Speaking freely in special clothing

26 Jun 2020

 By Professor Graeme Orr

What happens when sport moves from the back pages to the front?

Sport and politics don’t mix. Except when they do, which is often. With sport so integrated into society, it would be strange if political or religious speech didn’t seep into elite sport and seek amplification. It can be provocative and polemical, or humdrum and hokey. It can be actual speech or symbolic communication. But from anthems and military bands to gestures like “taking a knee” or kissing a crucifix, sporting events are suffused with sociopolitical expression.

Sport, of the type that so many of us consume as spectators, is also nothing if not big business. Retailers, like elite sporting organisations, used to be wary of controversies in case they alienated a swathe of their customers. Modern businesses, however, are often keen to position their brands, adapt to new demographics, or promote issues dear to their owners or chief executives. Think of Qantas and marriage equality. Or Ben and Jerry’s and just about any progressive cause.

Between the brands and the fans, what about the stars of the show? How are the players and coaches who actually “do” the sport implicated in this branding, and do they have any freedom to express their own views? What whips and reins do those who control sport — the club managers and league officials — wield?
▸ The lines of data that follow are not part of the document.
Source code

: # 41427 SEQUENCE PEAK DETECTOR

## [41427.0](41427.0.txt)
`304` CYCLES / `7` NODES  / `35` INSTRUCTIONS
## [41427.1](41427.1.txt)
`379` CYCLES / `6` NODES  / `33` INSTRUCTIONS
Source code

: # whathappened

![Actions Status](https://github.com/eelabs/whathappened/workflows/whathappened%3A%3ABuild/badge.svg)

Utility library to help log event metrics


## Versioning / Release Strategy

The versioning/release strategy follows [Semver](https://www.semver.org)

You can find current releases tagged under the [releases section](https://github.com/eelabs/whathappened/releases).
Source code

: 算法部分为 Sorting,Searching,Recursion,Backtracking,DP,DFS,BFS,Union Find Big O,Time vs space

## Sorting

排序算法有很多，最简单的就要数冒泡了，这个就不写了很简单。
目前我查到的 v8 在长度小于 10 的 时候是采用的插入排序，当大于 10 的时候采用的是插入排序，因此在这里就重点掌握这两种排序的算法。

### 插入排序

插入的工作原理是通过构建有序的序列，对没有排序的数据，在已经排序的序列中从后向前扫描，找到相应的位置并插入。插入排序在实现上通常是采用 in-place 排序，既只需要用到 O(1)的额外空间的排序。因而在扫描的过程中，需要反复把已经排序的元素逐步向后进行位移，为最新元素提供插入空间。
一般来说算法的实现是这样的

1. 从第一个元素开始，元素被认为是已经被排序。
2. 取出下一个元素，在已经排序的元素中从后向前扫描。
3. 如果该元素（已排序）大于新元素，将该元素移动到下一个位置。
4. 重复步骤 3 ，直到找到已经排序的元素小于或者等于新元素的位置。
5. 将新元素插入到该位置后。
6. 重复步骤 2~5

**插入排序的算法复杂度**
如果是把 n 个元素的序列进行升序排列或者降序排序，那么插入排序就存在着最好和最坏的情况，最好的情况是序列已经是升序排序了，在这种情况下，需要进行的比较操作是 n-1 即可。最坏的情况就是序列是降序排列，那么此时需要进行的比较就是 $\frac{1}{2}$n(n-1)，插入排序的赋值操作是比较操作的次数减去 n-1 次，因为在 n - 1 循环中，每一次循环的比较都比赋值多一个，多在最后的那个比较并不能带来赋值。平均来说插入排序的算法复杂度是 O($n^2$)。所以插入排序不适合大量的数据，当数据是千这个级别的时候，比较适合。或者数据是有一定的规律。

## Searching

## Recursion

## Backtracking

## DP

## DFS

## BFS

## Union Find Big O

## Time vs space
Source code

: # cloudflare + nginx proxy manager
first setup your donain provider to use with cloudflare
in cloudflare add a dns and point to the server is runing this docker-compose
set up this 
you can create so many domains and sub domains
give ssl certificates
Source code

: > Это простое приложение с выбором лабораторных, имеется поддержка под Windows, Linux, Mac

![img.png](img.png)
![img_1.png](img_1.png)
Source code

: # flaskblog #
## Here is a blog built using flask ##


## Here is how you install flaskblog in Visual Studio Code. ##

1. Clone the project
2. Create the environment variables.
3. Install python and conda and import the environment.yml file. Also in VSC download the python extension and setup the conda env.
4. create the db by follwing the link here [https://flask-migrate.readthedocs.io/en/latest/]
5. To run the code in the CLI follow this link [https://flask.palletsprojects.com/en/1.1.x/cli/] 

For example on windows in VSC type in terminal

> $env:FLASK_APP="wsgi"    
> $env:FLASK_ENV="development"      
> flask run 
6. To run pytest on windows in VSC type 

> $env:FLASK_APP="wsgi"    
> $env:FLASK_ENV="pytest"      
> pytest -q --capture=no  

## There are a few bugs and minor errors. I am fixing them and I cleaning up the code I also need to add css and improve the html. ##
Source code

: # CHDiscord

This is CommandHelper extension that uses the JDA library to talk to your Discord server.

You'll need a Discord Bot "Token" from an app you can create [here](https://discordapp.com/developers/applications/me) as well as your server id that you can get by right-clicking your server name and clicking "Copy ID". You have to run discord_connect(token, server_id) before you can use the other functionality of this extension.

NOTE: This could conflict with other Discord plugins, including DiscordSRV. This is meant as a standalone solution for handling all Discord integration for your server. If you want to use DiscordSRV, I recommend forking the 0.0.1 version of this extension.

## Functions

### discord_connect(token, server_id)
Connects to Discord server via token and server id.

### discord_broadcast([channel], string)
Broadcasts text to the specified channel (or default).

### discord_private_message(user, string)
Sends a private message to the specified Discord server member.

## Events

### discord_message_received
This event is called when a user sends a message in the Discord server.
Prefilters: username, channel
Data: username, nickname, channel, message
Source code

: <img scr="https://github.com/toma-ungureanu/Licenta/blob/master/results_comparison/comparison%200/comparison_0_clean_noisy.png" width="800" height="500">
Take the Black Lives Matter movement, which began in the United States but has evolved and spread to many countries, Australia included. One of its powerful early tokens in the United States involved NFL players “taking a knee” when the national anthem was played before major games. For his troubles, the leader of this protest, Colin Kaepernick, was pilloried by none other than the US president, and hung out to dry by his sport.

Yet the tide has turned. Kaepernick is now a heroic figure and even President Trump says he should be welcomed back. Police at BLM demonstrations are now “taking a knee” in fellowship with demonstrators. When football restarted in Australia recently, both Australian rules and rugby league teams followed suit, in solidarity with the movement.